- Opening Delimiter -

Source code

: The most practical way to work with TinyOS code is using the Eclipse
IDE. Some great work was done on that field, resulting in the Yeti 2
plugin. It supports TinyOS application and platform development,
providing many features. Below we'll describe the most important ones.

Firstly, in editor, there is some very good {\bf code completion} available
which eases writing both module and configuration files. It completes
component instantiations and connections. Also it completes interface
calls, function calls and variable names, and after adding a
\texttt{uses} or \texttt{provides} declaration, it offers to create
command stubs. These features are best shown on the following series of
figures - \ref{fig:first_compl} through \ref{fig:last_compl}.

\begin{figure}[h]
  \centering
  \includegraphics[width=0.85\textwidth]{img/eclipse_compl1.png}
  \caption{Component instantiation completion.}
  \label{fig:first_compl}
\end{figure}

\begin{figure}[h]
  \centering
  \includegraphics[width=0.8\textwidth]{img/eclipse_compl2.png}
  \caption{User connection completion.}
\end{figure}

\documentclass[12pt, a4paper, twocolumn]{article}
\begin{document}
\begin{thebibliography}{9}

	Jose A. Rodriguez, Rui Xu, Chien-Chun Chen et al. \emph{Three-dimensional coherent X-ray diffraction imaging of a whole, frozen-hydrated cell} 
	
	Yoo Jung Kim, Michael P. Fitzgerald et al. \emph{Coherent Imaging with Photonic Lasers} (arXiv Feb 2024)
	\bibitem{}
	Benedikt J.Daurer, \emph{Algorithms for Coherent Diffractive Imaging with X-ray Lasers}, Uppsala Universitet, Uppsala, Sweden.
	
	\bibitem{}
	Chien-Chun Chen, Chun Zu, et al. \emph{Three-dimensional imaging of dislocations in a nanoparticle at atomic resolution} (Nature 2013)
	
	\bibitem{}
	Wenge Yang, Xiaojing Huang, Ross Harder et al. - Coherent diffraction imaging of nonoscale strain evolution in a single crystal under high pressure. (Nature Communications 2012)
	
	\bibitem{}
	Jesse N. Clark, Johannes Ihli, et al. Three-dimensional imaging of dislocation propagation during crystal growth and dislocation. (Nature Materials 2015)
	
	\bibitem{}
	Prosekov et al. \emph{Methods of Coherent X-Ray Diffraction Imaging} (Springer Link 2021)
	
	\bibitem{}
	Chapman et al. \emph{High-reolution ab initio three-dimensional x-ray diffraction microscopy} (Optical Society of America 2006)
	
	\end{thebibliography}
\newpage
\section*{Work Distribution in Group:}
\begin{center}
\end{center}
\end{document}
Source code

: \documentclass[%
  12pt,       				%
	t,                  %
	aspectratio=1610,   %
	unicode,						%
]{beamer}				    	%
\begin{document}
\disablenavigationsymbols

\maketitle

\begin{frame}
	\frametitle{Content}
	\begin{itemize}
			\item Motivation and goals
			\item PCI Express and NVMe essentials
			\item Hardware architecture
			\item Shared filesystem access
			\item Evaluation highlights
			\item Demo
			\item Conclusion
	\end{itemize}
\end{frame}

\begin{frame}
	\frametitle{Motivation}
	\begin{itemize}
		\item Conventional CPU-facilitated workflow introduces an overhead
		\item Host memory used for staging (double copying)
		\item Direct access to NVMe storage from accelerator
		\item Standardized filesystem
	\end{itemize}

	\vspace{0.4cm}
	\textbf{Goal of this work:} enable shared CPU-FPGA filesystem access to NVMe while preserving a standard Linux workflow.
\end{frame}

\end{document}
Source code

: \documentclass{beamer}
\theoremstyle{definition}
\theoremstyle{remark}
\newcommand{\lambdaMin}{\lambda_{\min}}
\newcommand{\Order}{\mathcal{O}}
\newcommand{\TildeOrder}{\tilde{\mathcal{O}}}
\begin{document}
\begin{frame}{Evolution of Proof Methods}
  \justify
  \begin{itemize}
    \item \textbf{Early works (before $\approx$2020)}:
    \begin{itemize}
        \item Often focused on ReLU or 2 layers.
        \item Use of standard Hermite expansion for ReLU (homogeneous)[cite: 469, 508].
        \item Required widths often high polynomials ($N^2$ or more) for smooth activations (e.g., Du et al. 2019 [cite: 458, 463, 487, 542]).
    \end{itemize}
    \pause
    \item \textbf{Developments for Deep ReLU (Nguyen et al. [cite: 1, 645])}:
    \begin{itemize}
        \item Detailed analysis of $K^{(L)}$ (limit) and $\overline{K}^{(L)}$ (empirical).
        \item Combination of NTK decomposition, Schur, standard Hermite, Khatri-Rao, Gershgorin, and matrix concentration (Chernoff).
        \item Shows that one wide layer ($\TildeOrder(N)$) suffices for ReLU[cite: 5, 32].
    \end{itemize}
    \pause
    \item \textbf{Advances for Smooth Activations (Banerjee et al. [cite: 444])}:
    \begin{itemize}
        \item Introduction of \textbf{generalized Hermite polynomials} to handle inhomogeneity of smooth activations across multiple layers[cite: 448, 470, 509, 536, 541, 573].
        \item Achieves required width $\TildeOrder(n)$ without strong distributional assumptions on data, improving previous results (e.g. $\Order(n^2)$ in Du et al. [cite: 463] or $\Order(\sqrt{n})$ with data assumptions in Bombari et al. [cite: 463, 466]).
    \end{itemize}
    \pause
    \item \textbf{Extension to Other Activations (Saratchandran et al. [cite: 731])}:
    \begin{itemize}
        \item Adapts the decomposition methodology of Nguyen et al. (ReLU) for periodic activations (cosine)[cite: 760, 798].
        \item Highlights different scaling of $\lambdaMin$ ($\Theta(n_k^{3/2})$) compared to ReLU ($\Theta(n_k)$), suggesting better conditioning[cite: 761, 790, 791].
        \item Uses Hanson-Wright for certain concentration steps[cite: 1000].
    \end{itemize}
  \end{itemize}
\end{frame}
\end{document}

- Closing Delimiter -

Output the complete data exactly as written.

Response to the exercise:
Source code

: The most practical way to work with TinyOS code is using the Eclipse
IDE. Some great work was done on that field, resulting in the Yeti 2
plugin. It supports TinyOS application and platform development,
providing many features. Below we'll describe the most important ones.

Firstly, in editor, there is some very good {\bf code completion} available
which eases writing both module and configuration files. It completes
component instantiations and connections. Also it completes interface
calls, function calls and variable names, and after adding a
\texttt{uses} or \texttt{provides} declaration, it offers to create
command stubs. These features are best shown on the following series of
figures - \ref{fig:first_compl} through \ref{fig:last_compl}.

\begin{figure}[h]
  \centering
  \includegraphics[width=0.85\textwidth]{img/eclipse_compl1.png}
  \caption{Component instantiation completion.}
  \label{fig:first_compl}
\end{figure}

\begin{figure}[h]
  \centering
  \includegraphics[width=0.8\textwidth]{img/eclipse_compl2.png}
  \caption{User connection completion.}
\end{figure}

\documentclass[12pt, a4paper, twocolumn]{article}
\begin{document}
\begin{thebibliography}{9}

	Jose A. Rodriguez, Rui Xu, Chien-Chun Chen et al. \emph{Three-dimensional coherent X-ray diffraction imaging of a whole, frozen-hydrated cell} 
	
	Yoo Jung Kim, Michael P. Fitzgerald et al. \emph{Coherent Imaging with Photonic Lasers} (arXiv Feb 2024)
	\bibitem{}
	Benedikt J.Daurer, \emph{Algorithms for Coherent Diffractive Imaging with X-ray Lasers}, Uppsala Universitet, Uppsala, Sweden.
	
	\bibitem{}
	Chien-Chun Chen, Chun Zu, et al. \emph{Three-dimensional imaging of dislocations in a nanoparticle at atomic resolution} (Nature 2013)
	
	\bibitem{}
	Wenge Yang, Xiaojing Huang, Ross Harder et al. - Coherent diffraction imaging of nonoscale strain evolution in a single crystal under high pressure. (Nature Communications 2012)
	
	\bibitem{}
	Jesse N. Clark, Johannes Ihli, et al. Three-dimensional imaging of dislocation propagation during crystal growth and dislocation. (Nature Materials 2015)
	
	\bibitem{}
	Prosekov et al. \emph{Methods of Coherent X-Ray Diffraction Imaging} (Springer Link 2021)
	
	\bibitem{}
	Chapman et al. \emph{High-reolution ab initio three-dimensional x-ray diffraction microscopy} (Optical Society of America 2006)
	
	\end{thebibliography}
\newpage
\section*{Work Distribution in Group:}
\begin{center}
\end{center}
\end{document}
Source code

: \documentclass[%
  12pt,       				%
	t,                  %
	aspectratio=1610,   %
	unicode,						%
]{beamer}				    	%
\begin{document}
\disablenavigationsymbols

\maketitle

\begin{frame}
	\frametitle{Content}
	\begin{itemize}
			\item Motivation and goals
			\item PCI Express and NVMe essentials
			\item Hardware architecture
			\item Shared filesystem access
			\item Evaluation highlights
			\item Demo
			\item Conclusion
	\end{itemize}
\end{frame}

\begin{frame}
	\frametitle{Motivation}
	\begin{itemize}
		\item Conventional CPU-facilitated workflow introduces an overhead
		\item Host memory used for staging (double copying)
		\item Direct access to NVMe storage from accelerator
		\item Standardized filesystem
	\end{itemize}

	\vspace{0.4cm}
	\textbf{Goal of this work:} enable shared CPU-FPGA filesystem access to NVMe while preserving a standard Linux workflow.
\end{frame}

\end{document}
Source code

: \documentclass{beamer}
\theoremstyle{definition}
\theoremstyle{remark}
\newcommand{\lambdaMin}{\lambda_{\min}}
\newcommand{\Order}{\mathcal{O}}
\newcommand{\TildeOrder}{\tilde{\mathcal{O}}}
\begin{document}
\begin{frame}{Evolution of Proof Methods}
  \justify
  \begin{itemize}
    \item \textbf{Early works (before $\approx$2020)}:
    \begin{itemize}
        \item Often focused on ReLU or 2 layers.
        \item Use of standard Hermite expansion for ReLU (homogeneous)[cite: 469, 508].
        \item Required widths often high polynomials ($N^2$ or more) for smooth activations (e.g., Du et al. 2019 [cite: 458, 463, 487, 542]).
    \end{itemize}
    \pause
    \item \textbf{Developments for Deep ReLU (Nguyen et al. [cite: 1, 645])}:
    \begin{itemize}
        \item Detailed analysis of $K^{(L)}$ (limit) and $\overline{K}^{(L)}$ (empirical).
        \item Combination of NTK decomposition, Schur, standard Hermite, Khatri-Rao, Gershgorin, and matrix concentration (Chernoff).
        \item Shows that one wide layer ($\TildeOrder(N)$) suffices for ReLU[cite: 5, 32].
    \end{itemize}
    \pause
    \item \textbf{Advances for Smooth Activations (Banerjee et al. [cite: 444])}:
    \begin{itemize}
        \item Introduction of \textbf{generalized Hermite polynomials} to handle inhomogeneity of smooth activations across multiple layers[cite: 448, 470, 509, 536, 541, 573].
        \item Achieves required width $\TildeOrder(n)$ without strong distributional assumptions on data, improving previous results (e.g. $\Order(n^2)$ in Du et al. [cite: 463] or $\Order(\sqrt{n})$ with data assumptions in Bombari et al. [cite: 463, 466]).
    \end{itemize}
    \pause
    \item \textbf{Extension to Other Activations (Saratchandran et al. [cite: 731])}:
    \begin{itemize}
        \item Adapts the decomposition methodology of Nguyen et al. (ReLU) for periodic activations (cosine)[cite: 760, 798].
        \item Highlights different scaling of $\lambdaMin$ ($\Theta(n_k^{3/2})$) compared to ReLU ($\Theta(n_k)$), suggesting better conditioning[cite: 761, 790, 791].
        \item Uses Hanson-Wright for certain concentration steps[cite: 1000].
    \end{itemize}
  \end{itemize}
\end{frame}
\end{document}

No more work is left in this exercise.